File-by-file change list

File Change
.devcontainer/Dockerfile Add Godot / dotnet / xvfb installs before USER node
.devcontainer/init-firewall.sh Append api.nuget.org to the domain allowlist
.devcontainer/godot-xvfb.sh (new) exec xvfb-run -a … "$GODOT_BIN" "$@"
tools/automation/harness.py Env-aware Godot path + Linux xvfb auto-wrap
README.md (new) Windows / WSL2 launch instructions for the dev container

Nothing inside Scripts/ or chessistics-engine/ changes. The harness contract (inbox/outbox/screens) is platform-agnostic already.

Verification

After rebuild:

  1. docker build .devcontainer -t chessistics-dev succeeds.
  2. devcontainer up --workspace-folder . starts the container and post-start firewall passes.
  3. Inside: dotnet --version9.0.x, godot --version4.6.2.stable.mono.official.*.
  4. dotnet build Chessistics.csproj → green.
  5. dotnet test chessistics-tests/ → 102 / 102.
  6. python3 tools/automation/smoke.py → loads mission 1, takes PNG screenshots that are non-black, quits cleanly.
  7. Read one of the PNGs — it should show the same mission 1 UI as the Windows run (title bar, board, objectives, stock panel).
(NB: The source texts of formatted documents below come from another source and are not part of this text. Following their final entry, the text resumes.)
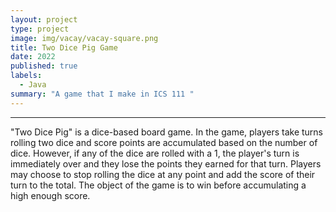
 ```yaml
---
layout: project
type: project
image: img/vacay/vacay-square.png
title: Two Dice Pig Game
date: 2022
published: true
labels:
  - Java
summary: "A game that I make in ICS 111 "
---
```

<hr>
"Two Dice Pig" is a dice-based board game. In the game, players take turns rolling two dice and score points are accumulated based on the number of dice. However, if any of the dice are rolled with a 1, the player's turn is immediately over and they lose the points they earned for that turn. Players may choose to stop rolling the dice at any point and add the score of their turn to the total. The object of the game is to win before accumulating a high enough score.

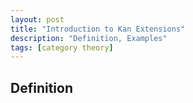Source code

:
 ```yaml
---
layout: post
title: "Introduction to Kan Extensions"
description: "Definition, Examples"
tags: [category theory]
---
```


## Definition


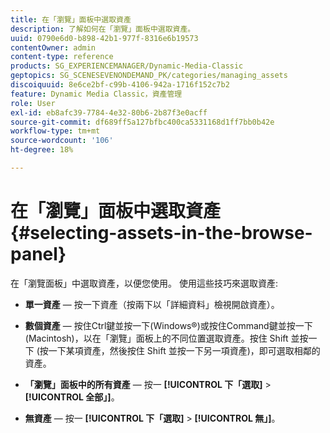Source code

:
 ```yaml
---
title: 在「瀏覽」面板中選取資產
description: 了解如何在「瀏覽」面板中選取資產。
uuid: 0790e6d0-b898-42b1-977f-8316e6b19573
contentOwner: admin
content-type: reference
products: SG_EXPERIENCEMANAGER/Dynamic-Media-Classic
geptopics: SG_SCENESEVENONDEMAND_PK/categories/managing_assets
discoiquuid: 8e6ce2bf-c99b-4106-942a-1716f152c7b2
feature: Dynamic Media Classic，資產管理
role: User
exl-id: eb8afc39-7784-4e32-80b6-2b87f3e0acff
source-git-commit: df689ff5a127bfbc400ca5331168d1ff7bb0b42e
workflow-type: tm+mt
source-wordcount: '106'
ht-degree: 18%

---
```


# 在「瀏覽」面板中選取資產{#selecting-assets-in-the-browse-panel}

在「瀏覽面板」中選取資產，以便您使用。 使用這些技巧來選取資產:

* **單一資產**  — 按一下資產（按兩下以「詳細資料」檢視開啟資產）。

* **數個資產**  — 按住Ctrl鍵並按一下(Windows®)或按住Command鍵並按一下(Macintosh)，以在「瀏覽」面板上的不同位置選取資產。按住 Shift 並按一下 (按一下某項資產，然後按住 Shift 並按一下另一項資產)，即可選取相鄰的資產。

* **「瀏覽」面板中的所有資產**  — 按一 **[!UICONTROL 下「選取]**  >  **[!UICONTROL 全部」]**。

* **無資產**  — 按一 **[!UICONTROL 下「選取]**  >  **[!UICONTROL 無」]**。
Out of scope (explicit non-goals)

  • GPU acceleration: we use Mesa software rendering. Xvfb + llvmpipe is enough for 1280×720 at a few FPS, which is what the harness needs.
  • Real display forwarding (X11 forwarding, VNC, noVNC): doable but unnecessary — Claude reads PNGs, not a live video feed.
  • Multi-arch images: we ship x86_64 only. ARM (Apple Silicon via Docker Desktop emulation) would need Godot_v…_mono_linux_arm64.zip — straightforward to add if needed, not done here.
  • Shrinking the image: Godot + .NET SDK adds ~500 MB. Worth it; multi-stage builds could trim later.
  • Keeping Xvfb warm across launches: the single-launch pattern is clean enough. If someone ever scripts dozens of rapid Godot starts and the xvfb-run startup cost shows up, revisit approach (A).